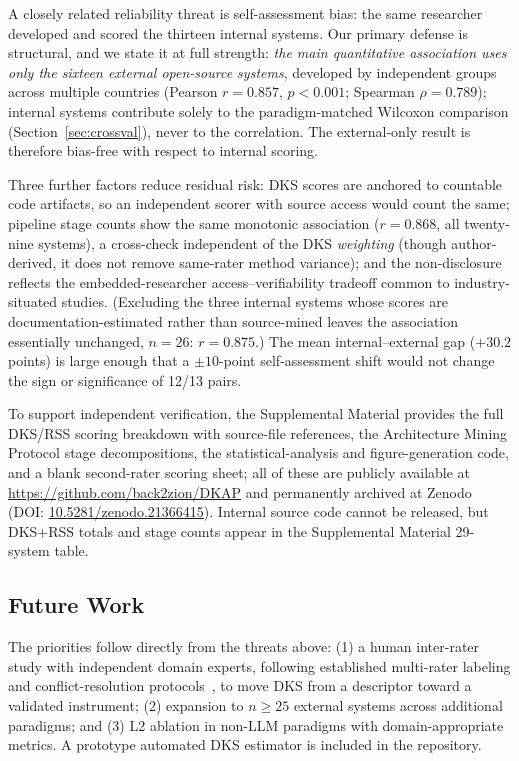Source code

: \documentclass[fleqn,10pt,lineno]{wlpeerj}
\begin{document}
A closely related reliability threat is self-assessment bias: the same researcher developed and scored the thirteen internal systems. Our primary defense is structural, and we state it at full strength: \textit{the main quantitative association uses only the sixteen external open-source systems}, developed by independent groups across multiple countries (Pearson $r = 0.857$, $p < 0.001$; Spearman $\rho = 0.789$); internal systems contribute solely to the paradigm-matched Wilcoxon comparison (Section~\ref{sec:crossval}), never to the correlation. The external-only result is therefore bias-free with respect to internal scoring.

Three further factors reduce residual risk: DKS scores are anchored to countable code artifacts, so an independent scorer with source access would count the same; pipeline stage counts show the same monotonic association ($r = 0.868$, all twenty-nine systems), a cross-check independent of the DKS \textit{weighting} (though author-derived, it does not remove same-rater method variance); and the non-disclosure reflects the embedded-researcher access--verifiability tradeoff common to industry-situated studies. (Excluding the three internal systems whose scores are documentation-estimated rather than source-mined leaves the association essentially unchanged, $n=26$: $r=0.875$.) The mean internal--external gap ($+30.2$ points) is large enough that a $\pm 10$-point self-assessment shift would not change the sign or significance of 12/13 pairs.

To support independent verification, the Supplemental Material provides the full DKS/RSS scoring breakdown with source-file references, the Architecture Mining Protocol stage decompositions, the statistical-analysis and figure-generation code, and a blank second-rater scoring sheet; all of these are publicly available at \url{https://github.com/back2zion/DKAP} and permanently archived at Zenodo (DOI: \href{https://doi.org/10.5281/zenodo.21366415}{10.5281/zenodo.21366415}). Internal source code cannot be released, but DKS+RSS totals and stage counts appear in the Supplemental Material 29-system table.

\subsection{Future Work}

The priorities follow directly from the threats above: (1) a human inter-rater study with independent domain experts, following established multi-rater labeling and conflict-resolution protocols~\citep{humbatova2020taxonomy}, to move DKS from a descriptor toward a validated instrument; (2) expansion to $n \geq 25$ external systems across additional paradigms; and (3) L2 ablation in non-LLM paradigms with domain-appropriate metrics. A prototype automated DKS estimator is included in the repository.
\end{document}
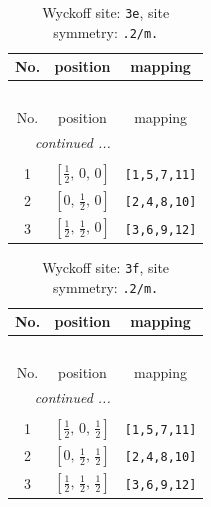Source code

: \documentclass[fleqn,8pt]{jsarticle}
\begin{document}
\begin{longtable}{ccc}
\caption{Wyckoff site: {\tt 3e}, site symmetry: {\tt .2/m.}}
 \\
 \hline \hline
No. & position & mapping \\ \hline \endfirsthead

\multicolumn{2}{l}{\tablename\ \thetable{}} \\
 \hline \hline
No. & position & mapping \\ \hline \endhead

 \hline \hline
\multicolumn{2}{r}{\footnotesize\it continued ...} \\ \endfoot

 \hline \hline
\multicolumn{2}{r}{} \\ \endlastfoot

1 & $\left[ \frac{1}{2},\, 0,\, 0 \right]$ & {\tt [1,5,7,11]} \\ \hline
2 & $\left[ 0,\, \frac{1}{2},\, 0 \right]$ & {\tt [2,4,8,10]} \\ \hline
3 & $\left[ \frac{1}{2},\, \frac{1}{2},\, 0 \right]$ & {\tt [3,6,9,12]} \\
\end{longtable}
\renewcommand{\arraystretch}{1.2}
\begin{longtable}{ccc}
\caption{Wyckoff site: {\tt 3f}, site symmetry: {\tt .2/m.}}
 \\
 \hline \hline
No. & position & mapping \\ \hline \endfirsthead

\multicolumn{2}{l}{\tablename\ \thetable{}} \\
 \hline \hline
No. & position & mapping \\ \hline \endhead

 \hline \hline
\multicolumn{2}{r}{\footnotesize\it continued ...} \\ \endfoot

 \hline \hline
\multicolumn{2}{r}{} \\ \endlastfoot

1 & $\left[ \frac{1}{2},\, 0,\, \frac{1}{2} \right]$ & {\tt [1,5,7,11]} \\ \hline
2 & $\left[ 0,\, \frac{1}{2},\, \frac{1}{2} \right]$ & {\tt [2,4,8,10]} \\ \hline
3 & $\left[ \frac{1}{2},\, \frac{1}{2},\, \frac{1}{2} \right]$ & {\tt [3,6,9,12]} \\
\end{longtable}
\renewcommand{\arraystretch}{1.2}
\end{document}
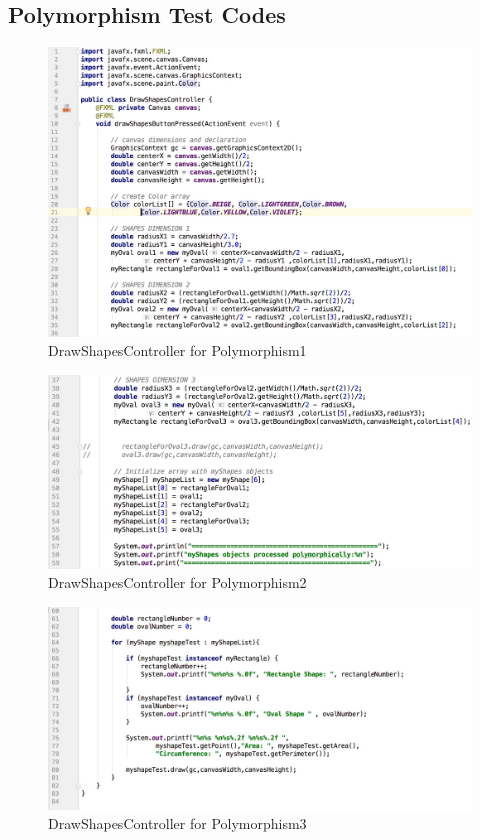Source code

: \documentclass[a4paper,12pt]{article}
\begin{document}
\subsection{Polymorphism Test Codes}
\begin{figure}[H]
   \centering
   \includegraphics[width = 17cm]{Test_for_Polymorphism_part1} %
   \caption{DrawShapesController for Polymorphism1}
   \label{DrawShapesController for Polymorphism1}
\end{figure}


\begin{figure}[H]
   \centering
   \includegraphics[width = 17cm]{Test_for_Polymorphism_part2} %
   \caption{DrawShapesController for Polymorphism2}
   \label{DrawShapesController for Polymorphism2}
\end{figure}

\begin{figure}[H]
   \centering
   \includegraphics[width = 17cm]{Test_for_Polymorphism_part3} %
   \caption{DrawShapesController for Polymorphism3}
   \label{DrawShapesController for Polymorphism3}
\end{figure}
\end{document}
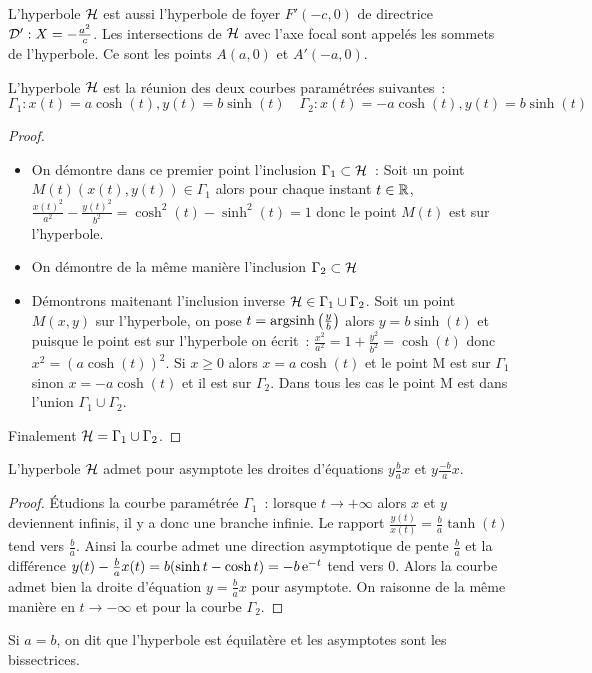 L'hyperbole $\mathcal{H}$ est aussi l'hyperbole de foyer $F'(-c,0)$ de directrice $\mathcal{D} ':X=-\frac{a^2}{c}$. Les intersections de $\mathcal{H}$ avec l'axe focal sont appelés les sommets de l'hyperbole. Ce sont les points $A(a,0)$ et $A'(-a,0)$.
\begin{prop}
  L'hyperbole $\mathcal{H}$ est la réunion des deux courbes paramétrées suivantes~:
  \begin{equation}
    \Gamma_1 : x(t)=a\cosh(t), y(t)=b\sinh(t) \quad \Gamma_2 : x(t)=-a\cosh(t), y(t)=b\sinh(t)
  \end{equation}
\end{prop}
\begin{proof}
  \begin{itemize}
  \item On démontre dans ce premier point l'inclusion $\Gamma_1 \subset \mathcal{H}$~: Soit un point $M(t)(x(t),y(t)) \in \Gamma_1$ alors pour chaque instant $t \in \mathbb{R}$, $\frac{x(t)^2}{a^2}-\frac{y(t)^2}{b^2}=\cosh^2(t)-\sinh^2(t)=1$ donc le point $M(t)$ est sur l'hyperbole.
  \item On démontre de la même manière l'inclusion  $\Gamma_2 \subset \mathcal{H}$
  \item Démontrons maitenant l'inclusion inverse $\mathcal{H} \in \Gamma_1\cup\Gamma_2$. Soit un point $M(x,y)$ sur l'hyperbole, on pose $t=\operatorname{argsinh}\left(\frac{y}{b}\right)$ alors $y=b\sinh(t)$ et puisque le point est sur l'hyperbole on écrit~: $\frac{x^2}{a^2}=1+\frac{y^2}{b^2}=\cosh(t)$ donc $x^2=(a\cosh(t))^2$. Si $x\geq 0$ alors $x=a\cosh(t)$ et le point M est sur $\Gamma_1$ sinon $x=-a\cosh(t)$ et il est sur $\Gamma_2$. Dans tous les cas le point M est dans l'union $\Gamma_1 \cup \Gamma_2$.
  \end{itemize}
Finalement $\mathcal{H}=\Gamma_1 \cup \Gamma_2$.
\end{proof}
\begin{prop}
  L'hyperbole $\mathcal{H}$ admet pour asymptote les droites d'équations $y\frac{b}{a}x$ et $y\frac{-b}{a}x$.
\end{prop}
\begin{proof}
  Étudions la courbe paramétrée $\Gamma_1$~: lorsque $t \to +\infty$ alors $x$ et $y$ deviennent infinis, il y a donc une branche infinie. Le rapport $\frac{y(t)}{x(t)}=\frac{b}{a} \tanh(t)$ tend vers $\frac{b}{a}$. Ainsi la courbe admet une direction asymptotique de pente $\frac{b}{a}$ et la différence $y(t) -\frac{b}{a}x(t)=b(\sinh t -\cosh t)=-b\operatorname{e}^{-t}$ tend vers 0. Alors la courbe admet bien la droite d'équation $y=\frac{b}{a}x$ pour asymptote. On raisonne de la même manière en $t\to -\infty$ et pour la courbe $\Gamma_2$.
\end{proof}
Si $a=b$, on dit que l'hyperbole est équilatère et les asymptotes sont les bissectrices.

===============

Looking at the records above, say how many of their lines include the word "Wyckoff", with no other words.

EXPECTED OUTPUT:
2